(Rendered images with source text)
▬▬▬

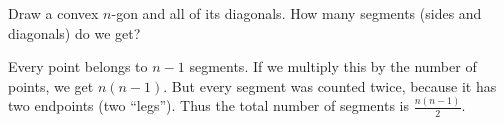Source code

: \begin{exl}
Draw a convex $n$-gon and all of its diagonals.
How many segments (sides and diagonals) do we get?

Every point belongs to $n-1$ segments.
If we multiply this by the number of points, we get $n(n-1)$.
But every segment was counted twice, because it has two endpoints (two ``legs'').
Thus the total number of segments is $\frac{n(n-1)}2$.
\end{exl}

▬▬▬

WHAT TO WORK ON: What is needed is an exact copy of the lines from the one containing "Every point belongs to $n-1$ segments." through the last line of the records above, both included.

RESPONSE:
Every point belongs to $n-1$ segments.
If we multiply this by the number of points, we get $n(n-1)$.
But every segment was counted twice, because it has two endpoints (two ``legs'').
Thus the total number of segments is $\frac{n(n-1)}2$.
\end{exl}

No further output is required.